Operations management envisages the planning, organizing, and supervising processes and resources, as well as making necessary improvements to enhance the profitability of an organization. The adjustments made in the operations of a company on a daily basis are aimed at supporting an organization’s strategic goals (Piercy, 2012). These adjustments are preceded by deep analysis and examinations of current organization processes. Indeed, operation management is responsible for various organizational activities essential in producing goods and services. Piercy (2012) posits that operations managers control resources like materials, machines, technology, and people. The processes and resources have to be consistent to produce uniform and high-quality goods and services necessary to maintain customer satisfaction.
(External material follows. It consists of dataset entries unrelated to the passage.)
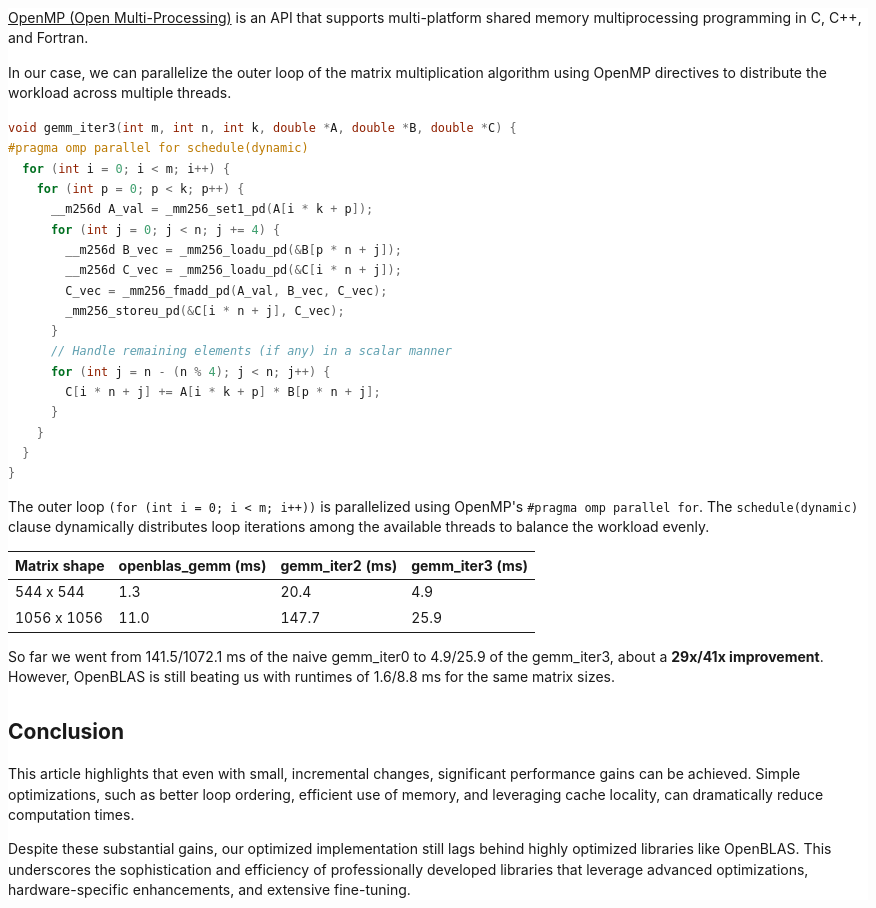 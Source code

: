 [OpenMP (Open Multi-Processing)](https://www.openmp.org/) is an API that supports multi-platform shared memory multiprocessing programming in C, C++, and Fortran.

In our case, we can parallelize the outer loop of the matrix multiplication algorithm using OpenMP directives to distribute the workload across multiple threads.

```c
void gemm_iter3(int m, int n, int k, double *A, double *B, double *C) {
#pragma omp parallel for schedule(dynamic)
  for (int i = 0; i < m; i++) {
    for (int p = 0; p < k; p++) {
      __m256d A_val = _mm256_set1_pd(A[i * k + p]);
      for (int j = 0; j < n; j += 4) {
        __m256d B_vec = _mm256_loadu_pd(&B[p * n + j]);
        __m256d C_vec = _mm256_loadu_pd(&C[i * n + j]);
        C_vec = _mm256_fmadd_pd(A_val, B_vec, C_vec);
        _mm256_storeu_pd(&C[i * n + j], C_vec);
      }
      // Handle remaining elements (if any) in a scalar manner
      for (int j = n - (n % 4); j < n; j++) {
        C[i * n + j] += A[i * k + p] * B[p * n + j];
      }
    }
  }
}
```

The outer loop `(for (int i = 0; i < m; i++))` is parallelized using OpenMP's `#pragma omp parallel for`. The `schedule(dynamic)` clause dynamically distributes loop iterations among the available threads to balance the workload evenly.

| Matrix shape | openblas_gemm (ms) | gemm_iter2 (ms) | gemm_iter3 (ms) |
| ------------ | ------------------ | --------------- | --------------- |
| 544 x 544    |  1.3               |   20.4          |    4.9          |
| 1056 x 1056  |  11.0              |   147.7         |    25.9         |

So far we went from 141.5/1072.1 ms of the naive gemm_iter0 to 4.9/25.9 of the gemm_iter3, about a **29x/41x improvement**. However, OpenBLAS is still beating us with runtimes of 1.6/8.8 ms for the same matrix sizes.

## Conclusion

This article highlights that even with small, incremental changes, significant performance gains can be achieved. Simple optimizations, such as better loop ordering, efficient use of memory, and leveraging cache locality, can dramatically reduce computation times.

Despite these substantial gains, our optimized implementation still lags behind highly optimized libraries like OpenBLAS.  This underscores the sophistication and efficiency of professionally developed libraries that leverage advanced optimizations, hardware-specific enhancements, and extensive fine-tuning.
The Evolution of Operations Management
Operations management evolved significantly in the last century due to a broad array of factors. Foremost, change in focus regarding efficiency led to the evolution of operations management. In the past, goods and services were produced without the support of mechanical equipment (Walker et al., 2015). However, the industrial revolution initiated new production processes that allowed products to be manufactured with more remarkable ease and speed. Operations management has, in this way, grown to incorporate production aspects as a way of enhancing the operational efficiency of organizations.
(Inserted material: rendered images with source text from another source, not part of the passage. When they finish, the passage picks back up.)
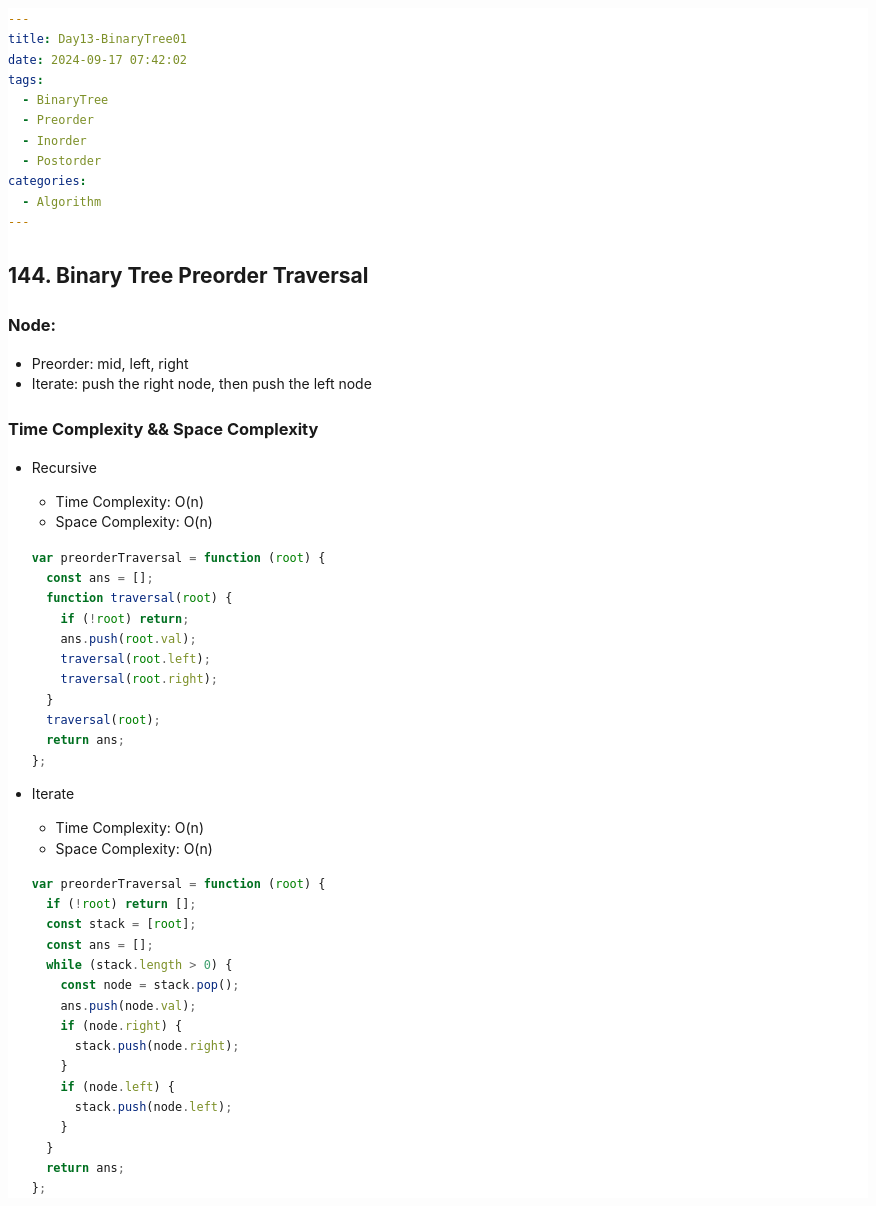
 ```yaml
---
title: Day13-BinaryTree01
date: 2024-09-17 07:42:02
tags:
  - BinaryTree
  - Preorder
  - Inorder
  - Postorder
categories:
  - Algorithm
---
```


## 144. Binary Tree Preorder Traversal

### Node:

- Preorder: mid, left, right
- Iterate: push the right node, then push the left node

### Time Complexity && Space Complexity

- Recursive

  - Time Complexity: O(n)
  - Space Complexity: O(n)

  ```js
  var preorderTraversal = function (root) {
    const ans = [];
    function traversal(root) {
      if (!root) return;
      ans.push(root.val);
      traversal(root.left);
      traversal(root.right);
    }
    traversal(root);
    return ans;
  };
  ```

- Iterate

  - Time Complexity: O(n)
  - Space Complexity: O(n)

  ```js
  var preorderTraversal = function (root) {
    if (!root) return [];
    const stack = [root];
    const ans = [];
    while (stack.length > 0) {
      const node = stack.pop();
      ans.push(node.val);
      if (node.right) {
        stack.push(node.right);
      }
      if (node.left) {
        stack.push(node.left);
      }
    }
    return ans;
  };
  ```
Quality revolution is another factor that accelerated the evolution of operations management. The need to improve on the quality of products manufactured by companies led to enhanced staff training and the use of statistical tools to identify product defects (Walker et al., 2015). The efforts meant to enhance quality became an obsession with higher-level managers. As such, the operation managers began forecasting, planning, and adjusting processes depending on the prevailing organizational conditions to deliver high-quality goods and services. In this way, operations management evolved as an endeavor aimed at improving the quality of products manufactured.
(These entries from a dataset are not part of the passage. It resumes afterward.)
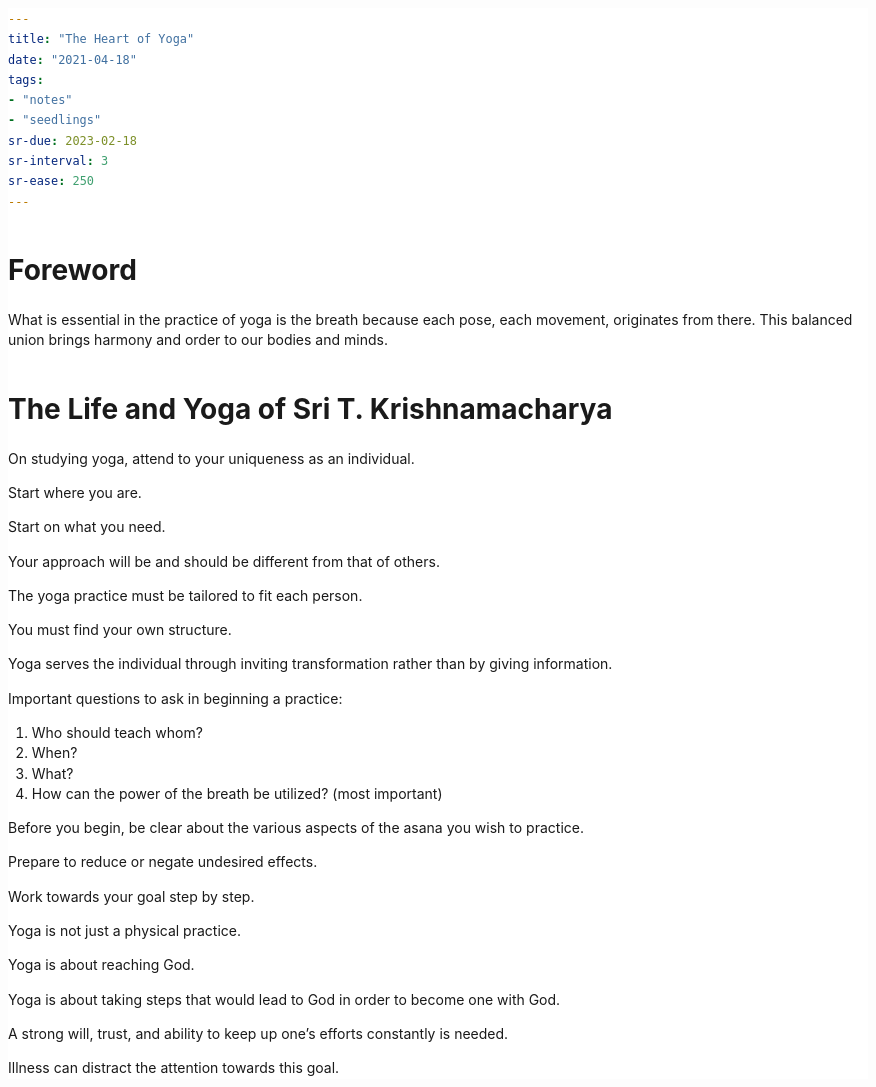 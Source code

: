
 ```yaml
---
title: "The Heart of Yoga"
date: "2021-04-18"
tags:
- "notes"
- "seedlings"
sr-due: 2023-02-18
sr-interval: 3
sr-ease: 250
---
```


# Foreword

What is essential in the practice of yoga is the breath because each pose, each movement, originates from there. This balanced union brings harmony and order to our bodies and minds.

# The Life and Yoga of Sri T. Krishnamacharya

On studying yoga, attend to your uniqueness as an individual.

Start where you are.

Start on what you need.

Your approach will be and should be different from that of others.

The yoga practice must be tailored to fit each person.

You must find your own structure.

Yoga serves the individual through inviting transformation rather than by giving information.

Important questions to ask in beginning a practice:

1. Who should teach whom?
2. When?
3. What?
4. How can the power of the breath be utilized? (most important)

Before you begin, be clear about the various aspects of the asana you wish to practice.

Prepare to reduce or negate undesired effects.

Work towards your goal step by step.

Yoga is not just a physical practice.

Yoga is about reaching God.

Yoga is about taking steps that would lead to God in order to become one with God.

A strong will, trust, and ability to keep up one’s efforts constantly is needed.

Illness can distract the attention towards this goal.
Product customization and design equally contributed to the evolution of operations management. Companies began to emphasize on innovative design and product features as the goals of low costs and high quality became a norm in companies (Walker et al., 2015). The innovative designs and product features were essential in helping companies gain a competitive advantage. As such, the strategic goal of companies was to fulfill customer needs, as well as offer surprising and delightful products. Per Walker et al. (2015), continuous improvement, an aspect of operations management, emerged as a technique useful in eliminating inflexible production methods. Hence, operations management roles transformed to support companies stay competitive necessitated by consistent production processes.
The Role of Operations Management
Operations management’s role is applied to provide better goods and services. The strategic goal of any for-profit organization is to provide the best goods and services possible (Gölzer & Fritzsche, 2017). For that matter, operations managers learn about production processes from other companies to be able to achieve the mentioned strategic goal. Gölzer & Fritzsche (2017) affirm that the provision of better goods and services will keep customers satisfied and loyal. Moreover, the operations management role is applicable in improving the supply chain. Indeed, robust supply chains ensure prompt delivery of raw materials and finished products. According to Yuen & Thai (2016), there is a substantial benefit of locating companies close to unique resources like materials and workforce. In this case, the strategic goal of enhanced production speed and prompt delivery of products to customers is achieved. Finally, the operations manager’s role is applied to reduce production costs. Piercy (2012) believes that operations managers move production activities to diverse locations to save money. The savings can then be used as capital investments meant to enhance productivity and expand production capacities. Cost control is, therefore, a substantial part of a company’s production strategy that should be managed wisely.
Operations management has evolved in scope, as well as increased with regard to strategic importance to companies. The growth and evolution of operations management are linked to the change in focus with regard to enhancing the efficiency of a company’s production processes. The quality revolution has equally contributed to the growth of operations management as companies attempt to find new ways of satisfying their customers through the delivery of customized and uniquely designed goods and services. Significantly, the operation management’s role is applied to provide better goods to enhance customer satisfaction. Additionally, the role is valuable in improving the supply chain processes to guarantee timely delivery of raw materials and finished products. Companies further apply operations management’s role to control costs to enhance a company’s profitability.
Gölzer, P., & Fritzsche, A. (2017). Data-driven operations management: Organisational implications of the digital transformation in industrial practice. Production Planning & Control, 28(16), 1332-1343.
Piercy, N. (2012). Business history and operations management. Business History, 54(2), 154-178.
Walker, H., Chicksand, D., Radnor, Z., & Watson, G. (2015). Theoretical perspectives in operations management: An analysis of the literature. International Journal of Operations & Production Management, 35(8), 1182-1206.
Yuen, K., & Thai, V. (2016). The relationship between supply chain integration and operational performances: A study of priorities and synergies. Transportation Journal, 55(1), 31-50.